The court should instead have treated the arbitration agreement like any other contract and closely scrutinized the agreement’s terms for unfairness or one-sidedness, given the high degree of procedural unconscionability, and construed any ambiguous provisions against Empire Nissan, as the drafting party.

Second, the court erred by directing the trial court to grant Empire Nissan’s motion to compel arbitration rather than permitting the trial court to consider on remand Fuentes’s argument that the written agreement did not give rise to a valid contract.

LESSONS:

1.         It is always important to carefully read a contract and inquire about any issues that seem unclear, including provisions requiring arbitration of disputes.

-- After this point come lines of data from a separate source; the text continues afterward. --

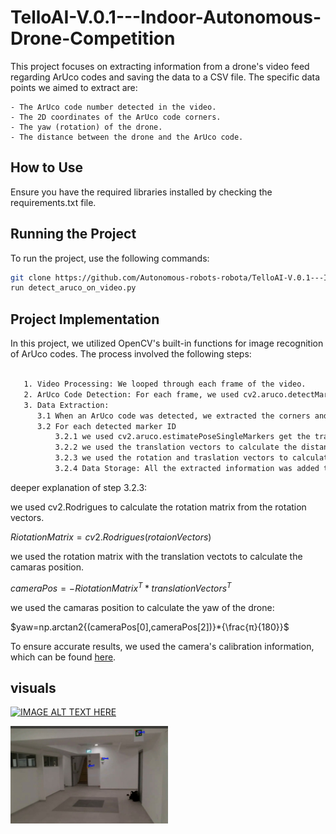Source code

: # TelloAI-V.0.1---Indoor-Autonomous-Drone-Competition

This project focuses on extracting information from a drone's video feed regarding ArUco codes and saving the data to a CSV file. The specific data points we aimed to extract are:

    - The ArUco code number detected in the video.
    - The 2D coordinates of the ArUco code corners.
    - The yaw (rotation) of the drone.
    - The distance between the drone and the ArUco code.

## How to Use


Ensure you have the required libraries installed by checking the requirements.txt file.


## Running the Project

To run the project, use the following commands:

```sh
git clone https://github.com/Autonomous-robots-robota/TelloAI-V.0.1---Indoor-Autonomous-Drone-Competition.git
run detect_aruco_on_video.py
```


## Project Implementation

In this project, we utilized OpenCV's built-in functions for image recognition of ArUco codes. The process involved the following steps:

```sh

   1. Video Processing: We looped through each frame of the video.
   2. ArUco Code Detection: For each frame, we used cv2.aruco.detectMarkers to detect ArUco codes.
   3. Data Extraction:
      3.1 When an ArUco code was detected, we extracted the corners and the marker ID (ArUco name).
      3.2 For each detected marker ID
          3.2.1 we used cv2.aruco.estimatePoseSingleMarkers get the translation and rotation vectors of the markers.
          3.2.2 we used the translation vectors to calculate the distance from the drone to the ArUco code.
          3.2.3 we used the rotation and traslation vectors to calculate the yaw of the drone.
          3.2.4 Data Storage: All the extracted information was added to the CSV file (row by row).

```

deeper explanation of step 3.2.3:

we used cv2.Rodrigues to calculate the rotation matrix from the rotation vectors.

$RiotationMatrix=cv2.Rodrigues(rotaionVectors​)$

we used the rotation matrix with the translation vectots to calculate the camaras position.

$cameraPos=−RiotationMatrix^T*​translationVectors^T$

we used the camaras position to calculate the yaw of the drone:

$yaw=np.arctan2{(cameraPos[0],cameraPos[2])}*{\frac{π}{180}}$ 



To ensure accurate results, we used the camera's calibration information, which can be found [here](https://tellopilots.com/threads/camera-intrinsic-parameter.2620/). 


## visuals


[![IMAGE ALT TEXT HERE](https://img.youtube.com/vi/Fdc078VS6JY/0.jpg)](https://www.youtube.com/watch?v=dc078VS6JY)


<img src="https://github.com/Autonomous-robots-robota/TelloAI-V.0.1---Indoor-Autonomous-Drone-Competition/blob/main/img2.jpeg" width=50% height=50%>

2.         The ultimate issue in every case is whether the terms of the contract are sufficiently unfair, in view of all relevant circumstances, that a court should withhold enforcement.

3.         Here, the significant oppression and unusually high degree of surprise involved in the agreement’s formation undermine the policies that normally favor enforcement. The agreement’s formatting and the way Empire Nissan presented it to Fuentes did not promote voluntary or informed agreement to its terms.

4.         Where the written agreement has been prepared entirely by the employer, it is a well established rule of construction that any ambiguities must be construed against the drafting employer and in favor of the nondrafting employee.

5.         Reading the confidentiality agreements together with the arbitration agreement, revealed an ambiguity concerning whether the parties intended claims under the confidentiality agreements to be subject to mandatory arbitration.